Exercise details -
Every entry needs to be duplicated exactly.

Source texts of formatted documents:

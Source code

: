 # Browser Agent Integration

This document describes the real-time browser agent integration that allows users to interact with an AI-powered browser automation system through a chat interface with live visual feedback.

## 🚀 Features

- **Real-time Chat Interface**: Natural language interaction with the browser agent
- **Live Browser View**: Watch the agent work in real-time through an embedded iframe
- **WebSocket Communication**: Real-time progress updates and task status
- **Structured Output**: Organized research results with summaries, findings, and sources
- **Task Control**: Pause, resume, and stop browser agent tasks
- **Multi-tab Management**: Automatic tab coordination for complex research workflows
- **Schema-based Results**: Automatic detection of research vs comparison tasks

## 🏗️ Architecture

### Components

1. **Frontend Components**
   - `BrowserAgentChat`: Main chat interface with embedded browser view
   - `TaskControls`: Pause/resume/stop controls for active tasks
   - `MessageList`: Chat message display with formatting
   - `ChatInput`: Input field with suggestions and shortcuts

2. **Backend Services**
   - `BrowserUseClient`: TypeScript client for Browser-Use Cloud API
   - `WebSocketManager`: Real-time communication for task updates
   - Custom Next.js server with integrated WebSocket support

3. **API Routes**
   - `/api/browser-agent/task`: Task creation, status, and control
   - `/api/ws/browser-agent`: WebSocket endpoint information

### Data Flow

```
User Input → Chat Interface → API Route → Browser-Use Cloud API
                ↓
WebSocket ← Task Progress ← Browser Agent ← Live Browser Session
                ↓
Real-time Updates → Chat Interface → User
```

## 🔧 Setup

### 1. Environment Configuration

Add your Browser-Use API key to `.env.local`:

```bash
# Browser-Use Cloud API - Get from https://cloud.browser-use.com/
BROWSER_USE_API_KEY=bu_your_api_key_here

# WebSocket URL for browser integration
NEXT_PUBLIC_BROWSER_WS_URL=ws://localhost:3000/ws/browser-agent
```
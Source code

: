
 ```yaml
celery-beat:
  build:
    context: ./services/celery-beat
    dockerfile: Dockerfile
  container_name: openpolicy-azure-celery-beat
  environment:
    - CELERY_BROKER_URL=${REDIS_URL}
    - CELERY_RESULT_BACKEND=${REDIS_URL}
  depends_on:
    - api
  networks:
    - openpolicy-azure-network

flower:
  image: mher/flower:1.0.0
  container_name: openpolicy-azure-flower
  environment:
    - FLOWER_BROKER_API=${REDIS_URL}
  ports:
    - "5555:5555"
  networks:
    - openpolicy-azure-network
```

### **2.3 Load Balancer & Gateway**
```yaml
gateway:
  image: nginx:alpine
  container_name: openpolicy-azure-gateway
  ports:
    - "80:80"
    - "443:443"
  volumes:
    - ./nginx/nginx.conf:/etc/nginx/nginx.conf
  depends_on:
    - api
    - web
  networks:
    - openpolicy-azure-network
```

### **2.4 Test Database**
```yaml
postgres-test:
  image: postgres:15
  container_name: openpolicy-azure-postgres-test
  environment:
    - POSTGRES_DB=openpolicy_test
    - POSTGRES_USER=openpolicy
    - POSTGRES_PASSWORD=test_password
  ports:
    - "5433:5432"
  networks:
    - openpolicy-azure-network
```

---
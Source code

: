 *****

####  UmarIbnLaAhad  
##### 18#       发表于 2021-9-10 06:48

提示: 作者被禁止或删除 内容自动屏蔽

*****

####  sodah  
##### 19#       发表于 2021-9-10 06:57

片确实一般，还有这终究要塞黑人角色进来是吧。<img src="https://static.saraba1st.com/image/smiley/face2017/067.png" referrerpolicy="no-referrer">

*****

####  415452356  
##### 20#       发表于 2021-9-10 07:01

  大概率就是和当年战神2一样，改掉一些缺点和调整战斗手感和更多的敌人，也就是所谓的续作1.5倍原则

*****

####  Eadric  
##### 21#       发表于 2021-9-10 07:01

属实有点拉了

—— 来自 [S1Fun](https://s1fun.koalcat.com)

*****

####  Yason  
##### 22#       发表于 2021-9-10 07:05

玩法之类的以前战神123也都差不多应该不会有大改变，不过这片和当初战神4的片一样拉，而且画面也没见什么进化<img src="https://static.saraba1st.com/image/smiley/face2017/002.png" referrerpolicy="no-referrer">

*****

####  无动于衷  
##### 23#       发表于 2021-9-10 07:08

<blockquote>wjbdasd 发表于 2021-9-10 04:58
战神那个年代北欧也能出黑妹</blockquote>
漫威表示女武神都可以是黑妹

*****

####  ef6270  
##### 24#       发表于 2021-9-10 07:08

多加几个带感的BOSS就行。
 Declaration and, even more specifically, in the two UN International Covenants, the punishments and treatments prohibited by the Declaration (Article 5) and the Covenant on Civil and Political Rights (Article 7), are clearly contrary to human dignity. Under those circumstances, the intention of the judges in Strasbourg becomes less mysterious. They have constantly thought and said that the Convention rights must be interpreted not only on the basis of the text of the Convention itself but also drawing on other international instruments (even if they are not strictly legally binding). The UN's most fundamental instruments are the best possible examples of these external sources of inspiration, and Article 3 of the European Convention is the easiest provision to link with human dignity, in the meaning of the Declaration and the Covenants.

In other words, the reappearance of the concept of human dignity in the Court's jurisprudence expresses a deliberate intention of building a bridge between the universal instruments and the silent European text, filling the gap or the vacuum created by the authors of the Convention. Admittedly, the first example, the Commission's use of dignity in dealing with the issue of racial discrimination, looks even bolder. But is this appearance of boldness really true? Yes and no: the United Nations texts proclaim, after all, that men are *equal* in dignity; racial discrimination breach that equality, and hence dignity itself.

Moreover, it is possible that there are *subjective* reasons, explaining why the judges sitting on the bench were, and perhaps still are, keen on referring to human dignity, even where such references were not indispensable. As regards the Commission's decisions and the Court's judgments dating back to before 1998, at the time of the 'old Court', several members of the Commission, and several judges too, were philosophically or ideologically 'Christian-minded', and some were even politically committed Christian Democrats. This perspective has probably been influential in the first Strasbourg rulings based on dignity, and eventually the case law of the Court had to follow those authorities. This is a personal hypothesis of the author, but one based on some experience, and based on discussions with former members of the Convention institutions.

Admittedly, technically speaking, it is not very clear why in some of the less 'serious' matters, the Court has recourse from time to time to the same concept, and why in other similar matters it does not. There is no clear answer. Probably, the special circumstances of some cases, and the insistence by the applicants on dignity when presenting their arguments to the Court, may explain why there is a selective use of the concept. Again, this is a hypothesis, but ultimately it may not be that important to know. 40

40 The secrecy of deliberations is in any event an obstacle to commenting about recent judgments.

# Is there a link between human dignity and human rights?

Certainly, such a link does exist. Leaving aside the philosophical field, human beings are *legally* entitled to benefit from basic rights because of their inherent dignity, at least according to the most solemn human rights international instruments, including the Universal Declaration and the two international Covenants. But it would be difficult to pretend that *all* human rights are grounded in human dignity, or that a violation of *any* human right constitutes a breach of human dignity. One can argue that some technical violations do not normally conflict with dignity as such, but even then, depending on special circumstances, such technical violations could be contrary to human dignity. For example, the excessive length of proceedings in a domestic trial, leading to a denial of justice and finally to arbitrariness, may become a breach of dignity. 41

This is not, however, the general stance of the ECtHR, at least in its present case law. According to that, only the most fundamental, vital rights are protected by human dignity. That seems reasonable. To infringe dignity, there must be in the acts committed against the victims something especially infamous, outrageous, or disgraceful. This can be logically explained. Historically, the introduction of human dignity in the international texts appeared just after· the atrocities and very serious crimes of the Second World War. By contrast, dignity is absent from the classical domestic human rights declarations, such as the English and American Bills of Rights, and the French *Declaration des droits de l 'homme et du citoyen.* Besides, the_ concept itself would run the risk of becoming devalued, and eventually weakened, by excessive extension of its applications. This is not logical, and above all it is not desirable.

Written solution -
Source code

: # Browser Agent Integration

This document describes the real-time browser agent integration that allows users to interact with an AI-powered browser automation system through a chat interface with live visual feedback.

## 🚀 Features

- **Real-time Chat Interface**: Natural language interaction with the browser agent
- **Live Browser View**: Watch the agent work in real-time through an embedded iframe
- **WebSocket Communication**: Real-time progress updates and task status
- **Structured Output**: Organized research results with summaries, findings, and sources
- **Task Control**: Pause, resume, and stop browser agent tasks
- **Multi-tab Management**: Automatic tab coordination for complex research workflows
- **Schema-based Results**: Automatic detection of research vs comparison tasks

## 🏗️ Architecture

### Components

1. **Frontend Components**
   - `BrowserAgentChat`: Main chat interface with embedded browser view
   - `TaskControls`: Pause/resume/stop controls for active tasks
   - `MessageList`: Chat message display with formatting
   - `ChatInput`: Input field with suggestions and shortcuts

2. **Backend Services**
   - `BrowserUseClient`: TypeScript client for Browser-Use Cloud API
   - `WebSocketManager`: Real-time communication for task updates
   - Custom Next.js server with integrated WebSocket support

3. **API Routes**
   - `/api/browser-agent/task`: Task creation, status, and control
   - `/api/ws/browser-agent`: WebSocket endpoint information

### Data Flow

```
User Input → Chat Interface → API Route → Browser-Use Cloud API
                ↓
WebSocket ← Task Progress ← Browser Agent ← Live Browser Session
                ↓
Real-time Updates → Chat Interface → User
```

## 🔧 Setup

### 1. Environment Configuration

Add your Browser-Use API key to `.env.local`:

```bash
# Browser-Use Cloud API - Get from https://cloud.browser-use.com/
BROWSER_USE_API_KEY=bu_your_api_key_here

# WebSocket URL for browser integration
NEXT_PUBLIC_BROWSER_WS_URL=ws://localhost:3000/ws/browser-agent
```
Source code

:
 ```yaml
celery-beat:
  build:
    context: ./services/celery-beat
    dockerfile: Dockerfile
  container_name: openpolicy-azure-celery-beat
  environment:
    - CELERY_BROKER_URL=${REDIS_URL}
    - CELERY_RESULT_BACKEND=${REDIS_URL}
  depends_on:
    - api
  networks:
    - openpolicy-azure-network

flower:
  image: mher/flower:1.0.0
  container_name: openpolicy-azure-flower
  environment:
    - FLOWER_BROKER_API=${REDIS_URL}
  ports:
    - "5555:5555"
  networks:
    - openpolicy-azure-network
```

### **2.3 Load Balancer & Gateway**
```yaml
gateway:
  image: nginx:alpine
  container_name: openpolicy-azure-gateway
  ports:
    - "80:80"
    - "443:443"
  volumes:
    - ./nginx/nginx.conf:/etc/nginx/nginx.conf
  depends_on:
    - api
    - web
  networks:
    - openpolicy-azure-network
```

### **2.4 Test Database**
```yaml
postgres-test:
  image: postgres:15
  container_name: openpolicy-azure-postgres-test
  environment:
    - POSTGRES_DB=openpolicy_test
    - POSTGRES_USER=openpolicy
    - POSTGRES_PASSWORD=test_password
  ports:
    - "5433:5432"
  networks:
    - openpolicy-azure-network
```

---
Source code

: *****

####  UmarIbnLaAhad  
##### 18#       发表于 2021-9-10 06:48

提示: 作者被禁止或删除 内容自动屏蔽

*****

####  sodah  
##### 19#       发表于 2021-9-10 06:57

片确实一般，还有这终究要塞黑人角色进来是吧。<img src="https://static.saraba1st.com/image/smiley/face2017/067.png" referrerpolicy="no-referrer">

*****

####  415452356  
##### 20#       发表于 2021-9-10 07:01

  大概率就是和当年战神2一样，改掉一些缺点和调整战斗手感和更多的敌人，也就是所谓的续作1.5倍原则

*****

####  Eadric  
##### 21#       发表于 2021-9-10 07:01

属实有点拉了

—— 来自 [S1Fun](https://s1fun.koalcat.com)

*****

####  Yason  
##### 22#       发表于 2021-9-10 07:05

玩法之类的以前战神123也都差不多应该不会有大改变，不过这片和当初战神4的片一样拉，而且画面也没见什么进化<img src="https://static.saraba1st.com/image/smiley/face2017/002.png" referrerpolicy="no-referrer">

*****

####  无动于衷  
##### 23#       发表于 2021-9-10 07:08

<blockquote>wjbdasd 发表于 2021-9-10 04:58
战神那个年代北欧也能出黑妹</blockquote>
漫威表示女武神都可以是黑妹

*****

####  ef6270  
##### 24#       发表于 2021-9-10 07:08

多加几个带感的BOSS就行。
 Declaration and, even more specifically, in the two UN International Covenants, the punishments and treatments prohibited by the Declaration (Article 5) and the Covenant on Civil and Political Rights (Article 7), are clearly contrary to human dignity. Under those circumstances, the intention of the judges in Strasbourg becomes less mysterious. They have constantly thought and said that the Convention rights must be interpreted not only on the basis of the text of the Convention itself but also drawing on other international instruments (even if they are not strictly legally binding). The UN's most fundamental instruments are the best possible examples of these external sources of inspiration, and Article 3 of the European Convention is the easiest provision to link with human dignity, in the meaning of the Declaration and the Covenants.

In other words, the reappearance of the concept of human dignity in the Court's jurisprudence expresses a deliberate intention of building a bridge between the universal instruments and the silent European text, filling the gap or the vacuum created by the authors of the Convention. Admittedly, the first example, the Commission's use of dignity in dealing with the issue of racial discrimination, looks even bolder. But is this appearance of boldness really true? Yes and no: the United Nations texts proclaim, after all, that men are *equal* in dignity; racial discrimination breach that equality, and hence dignity itself.

Moreover, it is possible that there are *subjective* reasons, explaining why the judges sitting on the bench were, and perhaps still are, keen on referring to human dignity, even where such references were not indispensable. As regards the Commission's decisions and the Court's judgments dating back to before 1998, at the time of the 'old Court', several members of the Commission, and several judges too, were philosophically or ideologically 'Christian-minded', and some were even politically committed Christian Democrats. This perspective has probably been influential in the first Strasbourg rulings based on dignity, and eventually the case law of the Court had to follow those authorities. This is a personal hypothesis of the author, but one based on some experience, and based on discussions with former members of the Convention institutions.

Admittedly, technically speaking, it is not very clear why in some of the less 'serious' matters, the Court has recourse from time to time to the same concept, and why in other similar matters it does not. There is no clear answer. Probably, the special circumstances of some cases, and the insistence by the applicants on dignity when presenting their arguments to the Court, may explain why there is a selective use of the concept. Again, this is a hypothesis, but ultimately it may not be that important to know. 40

40 The secrecy of deliberations is in any event an obstacle to commenting about recent judgments.

# Is there a link between human dignity and human rights?

Certainly, such a link does exist. Leaving aside the philosophical field, human beings are *legally* entitled to benefit from basic rights because of their inherent dignity, at least according to the most solemn human rights international instruments, including the Universal Declaration and the two international Covenants. But it would be difficult to pretend that *all* human rights are grounded in human dignity, or that a violation of *any* human right constitutes a breach of human dignity. One can argue that some technical violations do not normally conflict with dignity as such, but even then, depending on special circumstances, such technical violations could be contrary to human dignity. For example, the excessive length of proceedings in a domestic trial, leading to a denial of justice and finally to arbitrariness, may become a breach of dignity. 41

This is not, however, the general stance of the ECtHR, at least in its present case law. According to that, only the most fundamental, vital rights are protected by human dignity. That seems reasonable. To infringe dignity, there must be in the acts committed against the victims something especially infamous, outrageous, or disgraceful. This can be logically explained. Historically, the introduction of human dignity in the international texts appeared just after· the atrocities and very serious crimes of the Second World War. By contrast, dignity is absent from the classical domestic human rights declarations, such as the English and American Bills of Rights, and the French *Declaration des droits de l 'homme et du citoyen.* Besides, the_ concept itself would run the risk of becoming devalued, and eventually weakened, by excessive extension of its applications. This is not logical, and above all it is not desirable.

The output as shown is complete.